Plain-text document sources
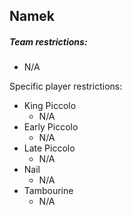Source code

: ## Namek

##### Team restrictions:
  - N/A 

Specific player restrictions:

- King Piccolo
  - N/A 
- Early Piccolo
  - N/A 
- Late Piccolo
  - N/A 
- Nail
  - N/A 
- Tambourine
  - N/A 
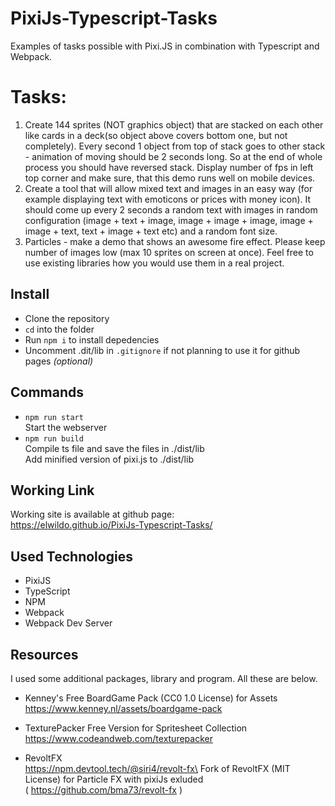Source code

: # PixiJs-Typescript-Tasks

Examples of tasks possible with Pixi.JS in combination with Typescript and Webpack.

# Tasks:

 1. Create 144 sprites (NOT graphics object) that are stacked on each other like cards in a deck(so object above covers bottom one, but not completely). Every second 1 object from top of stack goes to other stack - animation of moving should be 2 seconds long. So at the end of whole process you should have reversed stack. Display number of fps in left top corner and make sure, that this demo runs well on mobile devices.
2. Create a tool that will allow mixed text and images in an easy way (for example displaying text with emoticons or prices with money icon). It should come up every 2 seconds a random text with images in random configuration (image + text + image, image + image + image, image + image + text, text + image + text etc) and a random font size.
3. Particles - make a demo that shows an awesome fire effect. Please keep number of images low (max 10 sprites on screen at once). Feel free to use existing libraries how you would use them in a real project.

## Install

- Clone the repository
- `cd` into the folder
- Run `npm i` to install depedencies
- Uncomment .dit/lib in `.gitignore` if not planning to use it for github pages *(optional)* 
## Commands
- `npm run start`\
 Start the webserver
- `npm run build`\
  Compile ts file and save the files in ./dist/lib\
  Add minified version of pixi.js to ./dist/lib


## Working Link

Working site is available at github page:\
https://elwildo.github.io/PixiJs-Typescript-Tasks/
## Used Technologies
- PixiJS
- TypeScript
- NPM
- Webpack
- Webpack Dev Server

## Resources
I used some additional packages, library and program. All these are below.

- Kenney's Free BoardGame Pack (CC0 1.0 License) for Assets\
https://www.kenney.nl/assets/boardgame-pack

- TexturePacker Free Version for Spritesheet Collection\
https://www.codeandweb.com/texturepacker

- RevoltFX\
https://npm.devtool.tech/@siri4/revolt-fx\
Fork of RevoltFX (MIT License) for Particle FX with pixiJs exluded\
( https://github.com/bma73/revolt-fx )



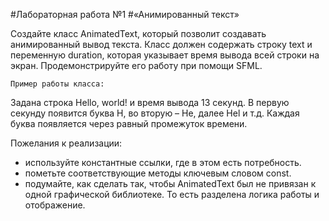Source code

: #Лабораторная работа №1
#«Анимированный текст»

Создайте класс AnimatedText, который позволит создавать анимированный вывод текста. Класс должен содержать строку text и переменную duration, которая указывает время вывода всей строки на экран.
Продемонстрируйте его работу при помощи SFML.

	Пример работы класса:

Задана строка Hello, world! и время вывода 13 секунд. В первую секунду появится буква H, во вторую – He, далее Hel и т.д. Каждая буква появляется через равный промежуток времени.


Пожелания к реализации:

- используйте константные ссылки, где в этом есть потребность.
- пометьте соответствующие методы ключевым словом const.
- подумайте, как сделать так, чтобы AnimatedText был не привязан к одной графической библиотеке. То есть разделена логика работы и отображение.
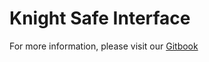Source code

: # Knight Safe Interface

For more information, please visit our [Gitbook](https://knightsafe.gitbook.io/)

* * *

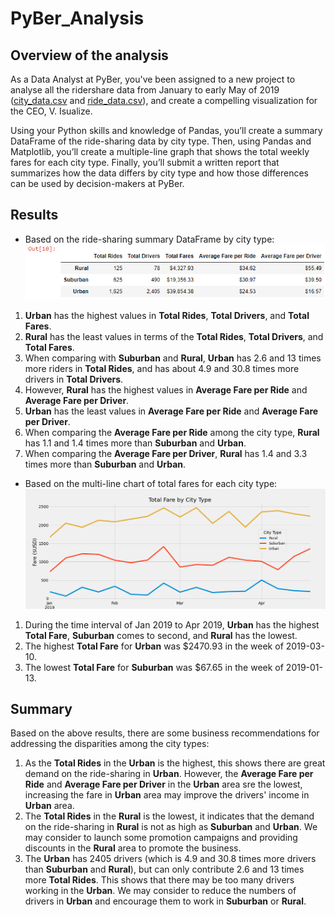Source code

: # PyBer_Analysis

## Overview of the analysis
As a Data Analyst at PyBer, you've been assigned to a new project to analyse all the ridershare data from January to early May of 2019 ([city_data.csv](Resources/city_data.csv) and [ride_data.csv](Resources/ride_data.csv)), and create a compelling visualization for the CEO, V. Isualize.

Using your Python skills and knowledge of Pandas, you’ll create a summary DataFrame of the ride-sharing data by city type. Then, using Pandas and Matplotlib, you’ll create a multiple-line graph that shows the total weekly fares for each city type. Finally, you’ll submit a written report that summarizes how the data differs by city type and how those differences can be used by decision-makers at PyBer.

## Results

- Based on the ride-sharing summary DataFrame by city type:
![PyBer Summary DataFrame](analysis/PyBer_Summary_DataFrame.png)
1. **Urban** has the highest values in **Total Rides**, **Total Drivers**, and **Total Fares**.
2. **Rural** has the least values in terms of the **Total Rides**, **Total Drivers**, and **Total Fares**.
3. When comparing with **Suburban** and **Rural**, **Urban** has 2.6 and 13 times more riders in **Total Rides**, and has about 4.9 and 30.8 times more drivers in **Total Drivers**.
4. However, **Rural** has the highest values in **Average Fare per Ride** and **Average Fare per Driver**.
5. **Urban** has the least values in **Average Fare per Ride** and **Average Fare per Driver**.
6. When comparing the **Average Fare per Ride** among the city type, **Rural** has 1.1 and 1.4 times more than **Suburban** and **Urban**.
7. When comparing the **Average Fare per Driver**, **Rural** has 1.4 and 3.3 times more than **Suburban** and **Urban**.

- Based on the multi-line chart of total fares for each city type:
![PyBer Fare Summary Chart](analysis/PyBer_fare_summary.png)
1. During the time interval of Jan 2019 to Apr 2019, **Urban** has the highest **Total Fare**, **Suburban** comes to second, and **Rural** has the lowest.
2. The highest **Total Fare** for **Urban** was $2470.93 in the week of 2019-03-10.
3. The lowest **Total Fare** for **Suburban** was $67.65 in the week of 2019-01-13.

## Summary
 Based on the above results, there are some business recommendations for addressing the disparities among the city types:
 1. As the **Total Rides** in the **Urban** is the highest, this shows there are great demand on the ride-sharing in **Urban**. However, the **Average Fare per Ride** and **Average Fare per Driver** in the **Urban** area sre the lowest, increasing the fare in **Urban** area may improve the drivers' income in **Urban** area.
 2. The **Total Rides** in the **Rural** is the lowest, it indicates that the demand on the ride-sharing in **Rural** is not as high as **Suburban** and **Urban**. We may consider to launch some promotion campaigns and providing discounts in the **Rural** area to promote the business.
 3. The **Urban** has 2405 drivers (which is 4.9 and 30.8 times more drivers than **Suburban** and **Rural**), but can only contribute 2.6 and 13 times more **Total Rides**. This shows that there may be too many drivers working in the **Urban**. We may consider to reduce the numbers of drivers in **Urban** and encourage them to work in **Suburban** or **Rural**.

## What to produce
Exactly the lines above from the one with "Examples of tasks" to the one with "1. Create 144", both included, are to be quoted; leave the rest out.

## Completed exercise
Examples of tasks possible with Pixi.JS in combination with Typescript and Webpack.

# Tasks:

 1. Create 144 sprites (NOT graphics object) that are stacked on each other like cards in a deck(so object above covers bottom one, but not completely). Every second 1 object from top of stack goes to other stack - animation of moving should be 2 seconds long. So at the end of whole process you should have reversed stack. Display number of fps in left top corner and make sure, that this demo runs well on mobile devices.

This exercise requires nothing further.